Development must be considered

Published 12:00 am Friday, September 28, 2007

Vision is often a word that describes leaders that exemplify what voters look for when voting for a candidate. Recent local history highlights those families and individuals who made a mark in assuring Franklin and Southampton County’s quality future. My own father’s family can be traced back to the early 1800’s and they were among the majority of families who lived in the area and who had positive visions for the future of our region.

This year celebrates the 20th year that Franklin and Southampton County have had an economic development office. There were city and county visionaries in the mid 1980’s (as well as today) who had the foresight to understand economic development and the benefits it could bring to the city and county. It has evolved through a series of changes, but now is back on track as the city and county and local charities once again share in the costs and benefits of a united economic development effort. The results are job opportunities for our citizens and children and an increasing tax base.

The reason I am bringing this up is the concern I have pertaining to a story I read in the Tidewater News about a couple of Southampton County Board of Supervisor candidates who are against economic development and claim it has done nothing and will do nothing for the area. I wanted to show what economic development has done for the area in the past 20 years and the potential vision for the future.

Economic Development is not a one-person effort. In the eleven years I was economic development director we had a wonderful team consisting of the economic development commission, lenders, real estate companies, existing industries, minority groups, farmers and politicians all working together to promote the future of our area.

The result was the successful recruitment of 17 industries and 26 businesses during that eleven year period that now produces over $1.2 million each year in tax dollars to Southampton County and Franklin, created 706 jobs, received $580,932 in grants and sold $694,773 in public industrial land sales. Much of that occurred in the shared revenue areas and all returned to the two communities. In recent years, the Franklin Southampton Economic Development Inc. has assisted in the location of an additional three industries and several retailers and is aggressively pursuing other industrial prospects.

I still have the journals I kept of each of those industries and retailers we personally recruited to the area. Each successful location was unique in how they were recruited and why they located here. It’s also interesting to read of those who did not locate in our area and why they didn’t, so we can be prepared in the future.

I must admit other retailers also located in the area without the ED direct assistance.

There have been several industrial parks involved in the recruitment process.

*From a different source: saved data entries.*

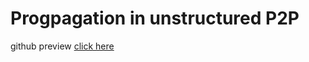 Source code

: # Progpagation in unstructured P2P

github preview [click here](http://htmlpreview.github.io/?https://github.com/adrien-zinger/presentations/blob/main/operation_propagation/github_preview.html) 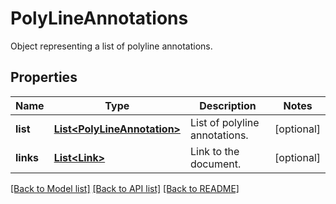 ﻿
# PolyLineAnnotations
Object representing a list of polyline annotations.

## Properties
Name | Type | Description | Notes
------------ | ------------- | ------------- | -------------
**list** | [**List&lt;PolyLineAnnotation&gt;**](PolyLineAnnotation.md) | List of polyline annotations. | [optional]
**links** | [**List&lt;Link&gt;**](Link.md) | Link to the document. | [optional]


[[Back to Model list]](../../README.md#documentation-for-models) [[Back to API list]](../../README.md#documentation-for-api-endpoints) [[Back to README]](../../README.md)



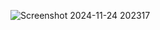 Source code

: ![Screenshot 2024-11-24 202317](https://github.com/user-attachments/assets/1f7598d3-cf35-473a-b734-7431bfd03e2f)
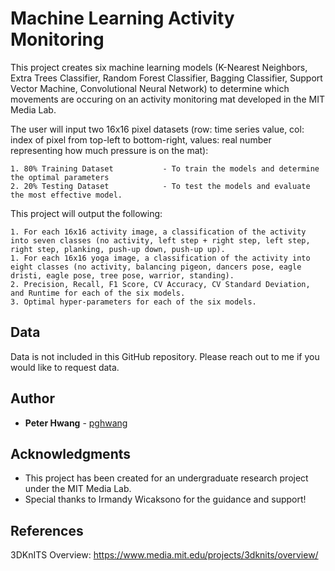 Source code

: # Machine Learning Activity Monitoring
This project creates six machine learning models (K-Nearest Neighbors, Extra Trees Classifier, Random Forest Classifier, Bagging Classifier, Support Vector Machine, Convolutional Neural Network) to determine which movements are occuring on an activity monitoring mat developed in the MIT Media Lab.

The user will input two 16x16 pixel datasets 
(row: time series value, col: index of pixel from top-left to bottom-right, values: real number representing how much pressure is on the mat):

    1. 80% Training Dataset           - To train the models and determine the optimal parameters
    2. 20% Testing Dataset            - To test the models and evaluate the most effective model.

This project will output the following:

    1. For each 16x16 activity image, a classification of the activity into seven classes (no activity, left step + right step, left step, right step, planking, push-up down, push-up up).
    1. For each 16x16 yoga image, a classification of the activity into eight classes (no activity, balancing pigeon, dancers pose, eagle dristi, eagle pose, tree pose, warrior, standing).
    2. Precision, Recall, F1 Score, CV Accuracy, CV Standard Deviation, and Runtime for each of the six models.
    3. Optimal hyper-parameters for each of the six models.

## Data
Data is not included in this GitHub repository. Please reach out to me if you would like to request data.

## Author
* **Peter Hwang** - [pghwang](https://github.com/pghwang)

## Acknowledgments
* This project has been created for an undergraduate research project under the MIT Media Lab.
* Special thanks to Irmandy Wicaksono for the guidance and support!

## References
3DKnITS Overview: https://www.media.mit.edu/projects/3dknits/overview/
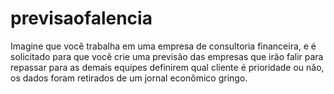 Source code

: # previsaofalencia
Imagine que você trabalha em uma empresa de consultoria financeira, e é solicitado para que você crie uma previsão das empresas que irão falir para repassar para as demais equipes definirem qual cliente é prioridade ou não, os dados foram retirados de um jornal econômico gringo. 
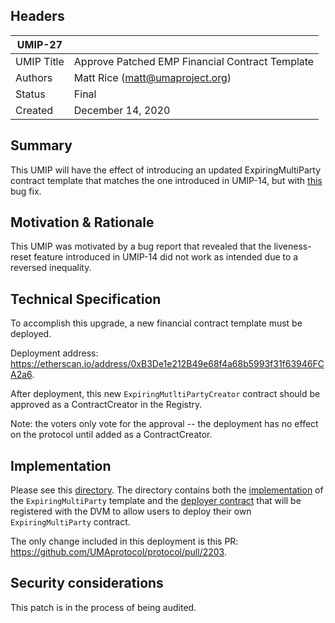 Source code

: ## Headers
| UMIP-27    |                                                                                                                                          |
|------------|------------------------------------------------------------------------------------------------------------------------------------------|
| UMIP Title | Approve Patched EMP Financial Contract Template              |
| Authors    | Matt Rice (matt@umaproject.org) |
| Status     | Final                                                                                                                             |
| Created    | December 14, 2020                                                                                                                           |

## Summary
This UMIP will have the effect of introducing an updated ExpiringMultiParty contract template that matches the one introduced in UMIP-14, but with [this](https://github.com/UMAprotocol/protocol/pull/2203) bug fix.

## Motivation & Rationale

This UMIP was motivated by a bug report that revealed that the liveness-reset feature introduced in UMIP-14 did not work as intended due to a reversed inequality.

## Technical Specification
To accomplish this upgrade, a new financial contract template must be deployed.

Deployment address: https://etherscan.io/address/0xB3De1e212B49e68f4a68b5993f31f63946FCA2a6.

After deployment, this new `ExpiringMutltiPartyCreator` contract should be approved as a ContractCreator in the Registry.

Note: the voters only vote for the approval -- the deployment has no effect on the protocol until added as a ContractCreator.

## Implementation

Please see this [directory](https://github.com/UMAprotocol/protocol/tree/master/core/contracts/financial-templates/expiring-multiparty). The directory contains both the [implementation](https://github.com/UMAprotocol/protocol/blob/master/core/contracts/financial-templates/expiring-multiparty/ExpiringMultiParty.sol) of the `ExpiringMultiParty` template and the [deployer contract](https://github.com/UMAprotocol/protocol/blob/master/core/contracts/financial-templates/expiring-multiparty/ExpiringMultiPartyCreator.sol) that will be registered with the DVM to allow users to deploy their own `ExpiringMultiParty` contract.

The only change included in this deployment is this PR: https://github.com/UMAprotocol/protocol/pull/2203.

## Security considerations

This patch is in the process of being audited.
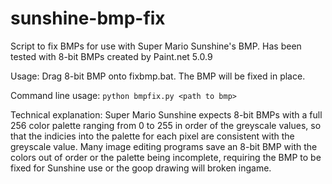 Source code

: # sunshine-bmp-fix
Script to fix BMPs for use with Super Mario Sunshine's BMP.
Has been tested with 8-bit BMPs created by Paint.net 5.0.9

Usage: Drag 8-bit BMP onto fixbmp.bat. The BMP will be fixed in place. 

Command line usage: ``python bmpfix.py <path to bmp>``

Technical explanation: Super Mario Sunshine expects 8-bit BMPs with a full 256 color palette ranging from 0 to 255 in order of the greyscale values, so that the indicies into the palette for each pixel are consistent with the greyscale value. Many image editing programs save an 8-bit BMP with the colors out of order or the palette being incomplete, requiring the BMP to be fixed for Sunshine use or the goop drawing will broken ingame.
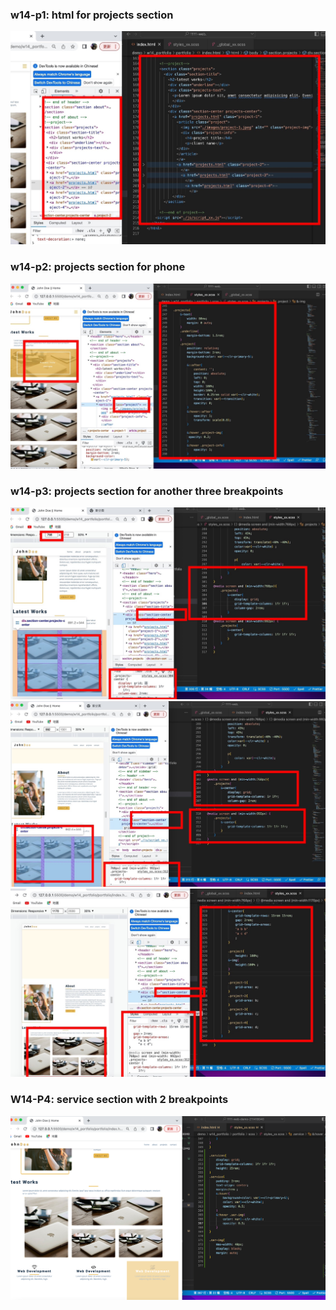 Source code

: ### w14-p1: html for projects section
![](./image/w14-p1.jpg)
### w14-p2: projects section for phone
![](./image/w14-p2.jpg)
### w14-p3: projects section for another three breakpoints
![](./image/w14-p3-1.jpg)
![](./image/w14-p3-2.jpg)
![](./image/w14-p3-3.jpg) 
### W14-P4: service section with 2 breakpoints
![](./image/w14-p4.png)
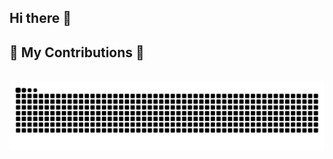 ## Hi there 👋

<!--
**Abdul-Rahman-S/Abdul-Rahman-S** is a ✨ _special_ ✨ repository because its `README.md` (this file) appears on your GitHub profile.

Here are some ideas to get you started:

- 🔭 I’m currently working on ...
- 🌱 I’m currently learning ...
- 👯 I’m looking to collaborate on ...
- 🤔 I’m looking for help with ...
- 💬 Ask me about ...
- 📫 How to reach me: ...
- 😄 Pronouns: ...
- ⚡ Fun fact: ...
-->

  <h2>🐍 My Contributions 🐍</h2>
  <br>
<img alt="snake eating my contributions" src="https://raw.githubusercontent.com/Abdul-Rahman-S/Abdul-Rahman-S/output/github-contribution-grid-snake.svg" />
  
  <br/><br/><br/>
</div>

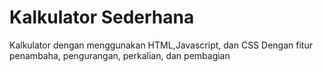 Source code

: # Kalkulator Sederhana
Kalkulator dengan menggunakan HTML,Javascript, dan CSS
Dengan fitur penambaha, pengurangan, perkalian, dan pembagian
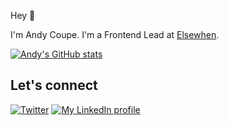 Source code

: Hey 👋 

I'm Andy Coupe. I'm a Frontend Lead at [Elsewhen](https://github.com/elsewhencode).

[![Andy's GitHub stats](https://github-readme-stats.vercel.app/api?username=andrewmcoupe&count_private=true&show_icons=true&theme=highcontrast)](https://github.com/anuraghazra/github-readme-stats)

## Let's connect

[![Twitter](https://img.shields.io/badge/twitter-blue.svg?&style=for-the-badge&logo=twitter&logoColor=white)](http://twitter.com/andycoupedev)
[![My LinkedIn profile](https://img.shields.io/badge/linkedin-%230077B5.svg?&style=for-the-badge&logo=linkedin&logoColor=white)](https://www.linkedin.com/in/andycoupe)
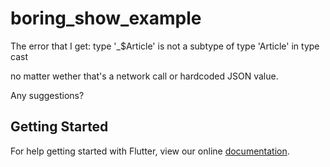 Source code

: # boring_show_example

The error that I get:
type '_$Article' is not a subtype of type 'Article' in type cast

no matter wether that's a network call or hardcoded JSON value.

Any suggestions?

## Getting Started

For help getting started with Flutter, view our online
[documentation](https://flutter.io/).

The first was developed jointly by Franklin and Southampton County and was called the Franklin/Southampton Commerce Park that is located in a shared revenue area. The costs to purchase the land and develop the park for the two communities was $215,000. The economic development office sold all the land in the park for $589,770 resulting in a profit of $374,770 that was returned to the communities.

Jobs created in the park exceed 110 at this time and taxes generated now exceed $104,000 every year.

The Southampton Agribusiness Park was developed by Southampton County and was the first agribusiness park developed in Virginia. Two new industries are now under construction with investments exceeding $6 million that will employ 35 people. That, in addition to Southampton Cutting Industry and the regional farmers market already located in the park, will result in an estimated $42,840 in taxes for the county every year and land sales estimated at approximately $135,000. Only one parcel remains to be sold.

Though the Pretlow Industrial Park has yet to meet the preceding successes, it’s only a matter of time before the overspill from Hampton Roads finds this golden opportunity. Chesapeake’s Cavalier Industrial park sat over 10 years before significant development occurred and now it’s a major success story with hundreds of jobs and hundreds of millions of dollars in investment.

One of the most important responsibilities of an economic development office is having a close working relationship with our existing industries. Narricott, FERIDIES, and Money Mailer are recent examples of industrial expansions in the area the economic development office worked closely with to ensure that the expansions occurred here and not at other locations. The results were millions of dollars in investment and 60 new jobs.

If you look at the overall economic development results for the past 20 years, it clearly shows that the hundreds of thousands of dollars in taxes that are generated every year by the new industries and businesses recruited and hundreds of new jobs created because of the efforts of the local economic development organizations, far exceeds the costs of operating it.

Let’s hope that Franklin and Southampton County voters will continue to elect visionary leaders for their future, not only for economic development but also for quality schools and education, preserving our rural heritage and controlling residential growth. Let’s project a positive outlook for our and our children’s future.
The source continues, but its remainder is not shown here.